-- Records for processing follows --
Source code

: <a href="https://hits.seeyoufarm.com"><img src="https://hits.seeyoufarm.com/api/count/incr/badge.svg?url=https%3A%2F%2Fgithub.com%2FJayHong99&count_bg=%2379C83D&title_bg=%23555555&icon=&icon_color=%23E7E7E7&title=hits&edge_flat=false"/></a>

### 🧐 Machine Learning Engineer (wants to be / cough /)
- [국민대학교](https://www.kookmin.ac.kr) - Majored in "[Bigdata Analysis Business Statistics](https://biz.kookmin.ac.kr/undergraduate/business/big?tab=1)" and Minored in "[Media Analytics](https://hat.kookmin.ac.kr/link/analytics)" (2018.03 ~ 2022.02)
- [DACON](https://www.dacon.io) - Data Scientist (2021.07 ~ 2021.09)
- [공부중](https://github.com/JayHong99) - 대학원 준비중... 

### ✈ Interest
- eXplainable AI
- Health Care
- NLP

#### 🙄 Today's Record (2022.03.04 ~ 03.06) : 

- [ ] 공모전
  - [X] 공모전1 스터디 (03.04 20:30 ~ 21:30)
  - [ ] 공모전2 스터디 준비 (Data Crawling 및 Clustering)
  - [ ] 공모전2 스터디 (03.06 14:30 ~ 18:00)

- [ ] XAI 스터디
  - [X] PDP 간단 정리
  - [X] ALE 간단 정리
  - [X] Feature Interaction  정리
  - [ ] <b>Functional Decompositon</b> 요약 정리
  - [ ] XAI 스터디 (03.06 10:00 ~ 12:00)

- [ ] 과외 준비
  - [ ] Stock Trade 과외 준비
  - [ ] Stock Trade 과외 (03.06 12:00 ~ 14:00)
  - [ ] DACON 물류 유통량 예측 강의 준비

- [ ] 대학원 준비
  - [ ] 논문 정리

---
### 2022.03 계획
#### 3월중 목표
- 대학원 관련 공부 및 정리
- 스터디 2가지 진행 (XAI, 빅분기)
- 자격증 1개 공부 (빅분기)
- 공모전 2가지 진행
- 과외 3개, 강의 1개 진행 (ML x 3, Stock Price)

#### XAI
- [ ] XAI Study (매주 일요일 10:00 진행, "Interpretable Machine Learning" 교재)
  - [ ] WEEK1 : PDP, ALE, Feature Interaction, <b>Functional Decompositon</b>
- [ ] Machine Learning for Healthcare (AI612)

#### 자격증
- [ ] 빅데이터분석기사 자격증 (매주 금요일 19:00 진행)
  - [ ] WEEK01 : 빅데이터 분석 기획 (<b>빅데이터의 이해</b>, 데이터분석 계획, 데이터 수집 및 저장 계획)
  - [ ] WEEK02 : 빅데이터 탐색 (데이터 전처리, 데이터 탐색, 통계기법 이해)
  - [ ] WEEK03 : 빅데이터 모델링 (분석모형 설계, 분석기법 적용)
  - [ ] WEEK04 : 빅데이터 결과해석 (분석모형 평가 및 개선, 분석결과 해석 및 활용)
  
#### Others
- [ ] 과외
-- Records for processing concluded --
**Problem statement**
Please transcribe each entry exactly, keeping every word as it is.

**Output of the exercise**
Source code

: <a href="https://hits.seeyoufarm.com"><img src="https://hits.seeyoufarm.com/api/count/incr/badge.svg?url=https%3A%2F%2Fgithub.com%2FJayHong99&count_bg=%2379C83D&title_bg=%23555555&icon=&icon_color=%23E7E7E7&title=hits&edge_flat=false"/></a>

### 🧐 Machine Learning Engineer (wants to be / cough /)
- [국민대학교](https://www.kookmin.ac.kr) - Majored in "[Bigdata Analysis Business Statistics](https://biz.kookmin.ac.kr/undergraduate/business/big?tab=1)" and Minored in "[Media Analytics](https://hat.kookmin.ac.kr/link/analytics)" (2018.03 ~ 2022.02)
- [DACON](https://www.dacon.io) - Data Scientist (2021.07 ~ 2021.09)
- [공부중](https://github.com/JayHong99) - 대학원 준비중... 

### ✈ Interest
- eXplainable AI
- Health Care
- NLP

#### 🙄 Today's Record (2022.03.04 ~ 03.06) : 

- [ ] 공모전
  - [X] 공모전1 스터디 (03.04 20:30 ~ 21:30)
  - [ ] 공모전2 스터디 준비 (Data Crawling 및 Clustering)
  - [ ] 공모전2 스터디 (03.06 14:30 ~ 18:00)

- [ ] XAI 스터디
  - [X] PDP 간단 정리
  - [X] ALE 간단 정리
  - [X] Feature Interaction  정리
  - [ ] <b>Functional Decompositon</b> 요약 정리
  - [ ] XAI 스터디 (03.06 10:00 ~ 12:00)

- [ ] 과외 준비
  - [ ] Stock Trade 과외 준비
  - [ ] Stock Trade 과외 (03.06 12:00 ~ 14:00)
  - [ ] DACON 물류 유통량 예측 강의 준비

- [ ] 대학원 준비
  - [ ] 논문 정리

---
### 2022.03 계획
#### 3월중 목표
- 대학원 관련 공부 및 정리
- 스터디 2가지 진행 (XAI, 빅분기)
- 자격증 1개 공부 (빅분기)
- 공모전 2가지 진행
- 과외 3개, 강의 1개 진행 (ML x 3, Stock Price)

#### XAI
- [ ] XAI Study (매주 일요일 10:00 진행, "Interpretable Machine Learning" 교재)
  - [ ] WEEK1 : PDP, ALE, Feature Interaction, <b>Functional Decompositon</b>
- [ ] Machine Learning for Healthcare (AI612)

#### 자격증
- [ ] 빅데이터분석기사 자격증 (매주 금요일 19:00 진행)
  - [ ] WEEK01 : 빅데이터 분석 기획 (<b>빅데이터의 이해</b>, 데이터분석 계획, 데이터 수집 및 저장 계획)
  - [ ] WEEK02 : 빅데이터 탐색 (데이터 전처리, 데이터 탐색, 통계기법 이해)
  - [ ] WEEK03 : 빅데이터 모델링 (분석모형 설계, 분석기법 적용)
  - [ ] WEEK04 : 빅데이터 결과해석 (분석모형 평가 및 개선, 분석결과 해석 및 활용)
  
#### Others
- [ ] 과외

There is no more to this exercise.